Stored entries
= Beginning of Section =
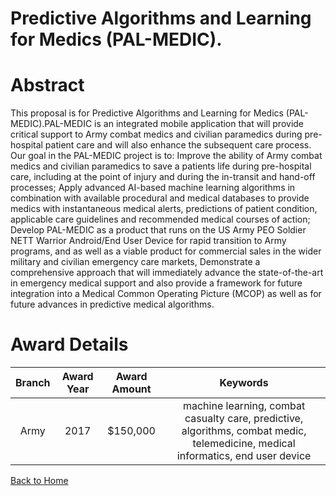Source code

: 
Predictive Algorithms and Learning for Medics (PAL-MEDIC).
==========================================================

# Abstract


This proposal is for Predictive Algorithms and Learning for Medics (PAL-MEDIC).PAL-MEDIC is an integrated mobile application that will provide critical support to Army combat medics and civilian paramedics during pre-hospital patient care and will also enhance the subsequent care process. Our goal in the PAL-MEDIC project is to: Improve the ability of Army combat medics and civilian paramedics to save a patients life during pre-hospital care, including at the point of injury and during the in-transit and hand-off processes; Apply advanced AI-based machine learning algorithms in combination with available procedural and medical databases to provide medics with instantaneous medical alerts, predictions of patient condition, applicable care guidelines and recommended medical courses of action; Develop PAL-MEDIC as a product that runs on the US Army PEO Soldier NETT Warrior Android/End User Device for rapid transition to Army programs, and as well as a viable product for commercial sales in the wider military and civilian emergency care markets, Demonstrate a comprehensive approach that will immediately advance the state-of-the-art in emergency medical support and also provide a framework for future integration into a Medical Common Operating Picture (MCOP) as well as for future advances in predictive medical algorithms.  

# Award Details

|Branch|Award Year|Award Amount|Keywords|
| :---: | :---: | :---: | :---: |
|Army|2017|$150,000|machine learning, combat casualty care, predictive, algorithms, combat medic, telemedicine, medical informatics, end user device|
  
  


[Back to Home](https://github.com/chrischow/dod_sbir_awards#995)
= End of Section =
## [TASK DESCRIPTION]
Each entry above should be printed again word for word, with any picture dropped.

## [RESULT FOR THIS EXERCISE]
Source code

: 
Predictive Algorithms and Learning for Medics (PAL-MEDIC).
==========================================================

# Abstract


This proposal is for Predictive Algorithms and Learning for Medics (PAL-MEDIC).PAL-MEDIC is an integrated mobile application that will provide critical support to Army combat medics and civilian paramedics during pre-hospital patient care and will also enhance the subsequent care process. Our goal in the PAL-MEDIC project is to: Improve the ability of Army combat medics and civilian paramedics to save a patients life during pre-hospital care, including at the point of injury and during the in-transit and hand-off processes; Apply advanced AI-based machine learning algorithms in combination with available procedural and medical databases to provide medics with instantaneous medical alerts, predictions of patient condition, applicable care guidelines and recommended medical courses of action; Develop PAL-MEDIC as a product that runs on the US Army PEO Soldier NETT Warrior Android/End User Device for rapid transition to Army programs, and as well as a viable product for commercial sales in the wider military and civilian emergency care markets, Demonstrate a comprehensive approach that will immediately advance the state-of-the-art in emergency medical support and also provide a framework for future integration into a Medical Common Operating Picture (MCOP) as well as for future advances in predictive medical algorithms.  

# Award Details

|Branch|Award Year|Award Amount|Keywords|
| :---: | :---: | :---: | :---: |
|Army|2017|$150,000|machine learning, combat casualty care, predictive, algorithms, combat medic, telemedicine, medical informatics, end user device|
  
  


[Back to Home](https://github.com/chrischow/dod_sbir_awards#995)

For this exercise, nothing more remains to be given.